Herald: Blood thicker than water?
Blood thicker than water?
With the second wave of Covid-19 hitting the country harder, stories of stigma and trauma as well as stories of bravery and heroism come to the fore. In these difficult times, many are abandoning their loved ones infected with Covid for fear of infection. Corona virus victims are stigmatized by their own friends and relatives and go through trauma. Nowadays, many Organizations volunteer to help those who are abandoned by their loved ones so that they do not go through a shameful phase.
In Chandigarh, a person contacted an NGO to help a woman with Covid-19. Her husband neither admitted her to the hospital nor provided her with food and medicine at home for fear of infection. The NGO came to her rescue by taking her to the hospital and she received much needed treatment. Some people are unwilling to accept their loved ones at home after hospital, even after they have tested negative. Many bodies are awaiting burial or cremation because family members do not want to claim them. Pathetic were the scenes of bodies scattered on the banks of the Ganges or floating in the river as their loved ones did not want to give them a decent funeral. Their relatives preferred to retreat into the cocoon of self-preservation and security. Has the blood relationship lost its soul? A country known for its family values no longer exudes warmth.
The trend started last year as cases of Covid-19 skyrocketed and the country began to shut down, people abroad began to return home. But their relatives did not want to welcome them into their own homes. The adage “Blood is thicker than water” seems to have lost its meaning during the Covid era.
Although relatives and extended family of Covid patients were not ready to accept it, help began to come from unknown and invisible strangers, neighbors and social workers. These are the Good Samaritans. The culture of genuine human bonds transcends lineage, religion, caste, color and regionalism. It is a new account of human relations.

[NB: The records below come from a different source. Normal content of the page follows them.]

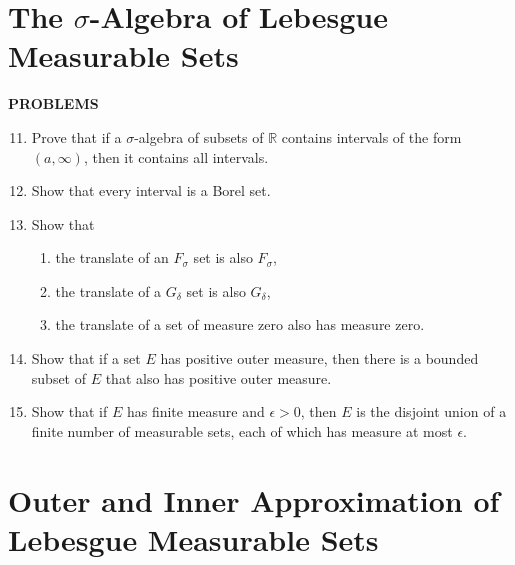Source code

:\section{The $\sigma$-Algebra of Lebesgue Measurable Sets}

\begin{center}
	\textbf{PROBLEMS}
\end{center}
\begin{enumerate}
	\setcounter{enumi}{10}
	\item Prove that if a $\sigma$-algebra of subsets of $\mathbb{R}$ contains intervals of the form $(a,\infty)$, then it contains all intervals.\\
	\item Show that every interval is a Borel set.
	\item Show that 
	\begin{enumerate}[label=(\roman*),align=left]
        \item the translate of an $F_\sigma$ set is also $F_\sigma$,
        \item the translate of a $G_\delta$ set is also $G_\delta$,
        \item the translate of a set of measure zero also has measure zero.
    \end{enumerate}
    \item Show that if a set $E$ has positive outer measure, then there is a bounded subset of $E$ that also has positive outer measure.
    \item Show that if $E$ has finite measure and $\epsilon>0$, then $E$ is the disjoint union of a finite number of measurable sets, each of which has measure at most $\epsilon$.
\end{enumerate}

\section{Outer and Inner Approximation of Lebesgue Measurable Sets}

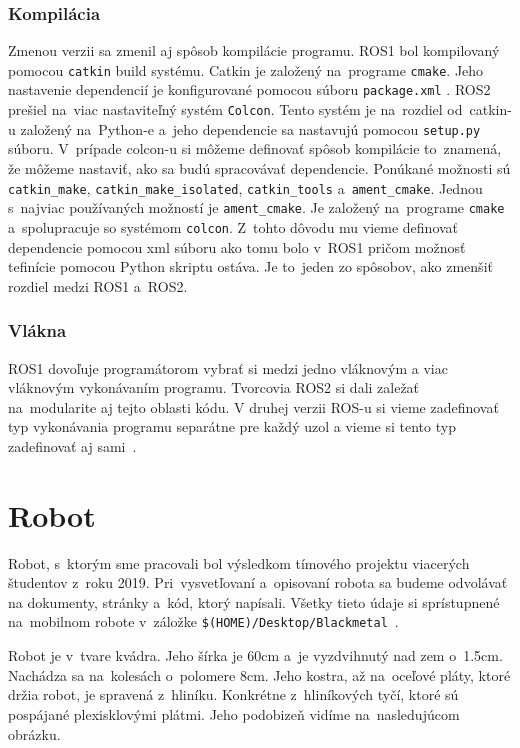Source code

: \subsubsection{Kompilácia}

	Zmenou verzii sa zmenil aj spôsob kompilácie programu. ROS1 bol kompilovaný pomocou \texttt{catkin} build systému. Catkin je založený
	na~programe \texttt{cmake}. Jeho nastavenie dependencií je konfigurované pomocou súboru \texttt{package.xml} . ROS2 prešiel na~viac
	nastaviteľný systém \texttt{Colcon}. Tento systém je na~rozdiel od~catkin-u založený na~Python-e a~jeho dependencie sa nastavujú pomocou
	\texttt{setup.py} súboru. V~prípade colcon-u si môžeme definovať spôsob kompilácie to~znamená, že môžeme nastaviť, ako sa budú spracovávať
	dependencie. Ponúkané možnosti sú \texttt{catkin\_make}, \texttt{catkin\_make\_isolated}, \texttt{catkin\_tools} a~\texttt{ament\_cmake}.
	Jednou s~najviac používaných možností je \texttt{ament\_cmake}. Je založený na~programe \texttt{cmake} a~spolupracuje so systémom \texttt{colcon}.
	Z~tohto dôvodu mu vieme definovať dependencie pomocou xml súboru ako tomu bolo v~ROS1 pričom možnosť tefinície pomocou Python skriptu ostáva.
	Je to~jeden zo spôsobov, ako zmenšiť rozdiel medzi ROS1 a~ROS2.

\subsubsection{Vlákna}

	ROS1 dovoľuje programátorom vybrať si medzi jedno vláknovým a viac vláknovým vykonávaním programu. Tvorcovia ROS2 si dali zaležať na~modularite
	aj tejto oblasti kódu. V druhej verzii ROS-u si vieme zadefinovať typ vykonávania programu separátne pre každý uzol a vieme si tento typ
	zadefinovať aj sami~\cite{ROS2design}.

\section{Robot}

Robot, s~ktorým sme pracovali bol výsledkom tímového projektu viacerých študentov \newline z~roku 2019. Pri~vysvetľovaní a~opisovaní robota sa budeme
odvolávať na dokumenty, stránky a~kód, ktorý napísali. Všetky tieto údaje si sprístupnené na~mobilnom robote v~záložke
\newline \texttt{\$(HOME)/Desktop/Blackmetal}~\cite{timovyProjekt}.

Robot je v~tvare kvádra. Jeho šírka je 60cm a~je vyzdvihnutý nad zem o~1.5cm. Nachádza sa na~kolesách o~polomere 8cm. Jeho kostra, až na~oceľové pláty,
ktoré držia robot, je spravená z~hliníku. Konkrétne z~hliníkových tyčí, ktoré sú pospájané plexisklovými plátmi. Jeho podobizeň vidíme na~nasledujúcom
obrázku.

In the parable of the Good Samaritan, Jesus speaks of a (Jewish) man who was stripped, beaten and left half-dead by thieves on his way from Jerusalem to Jericho. He was helped by a Samaritan who had compassion for him. Previously, two Jews, a priest and a Levite who saw him pass to the other side without coming to his aid (cf. Lk 10: 25-37). It is an example of the human relationship that transcends racial discrimination. Love for each other is ingrained in our hearts.
We all belong to the “Vasudhaiva Kutumbakam” (Universal Family of God) and are called to live in love and unity as brothers and sisters transcending all differences. Covid-19 has given us a new tale of recognizing every person next door as our brother or sister and coming to their aid when their lives are in danger.
Let’s raise a toast in honor of our key workers: doctors, nurses, pharmacists, paramedics, journalists, police officers, drivers and social workers who are on the front line during this Corona virus pandemic and as such are exposed to different dangers that put their lives in danger.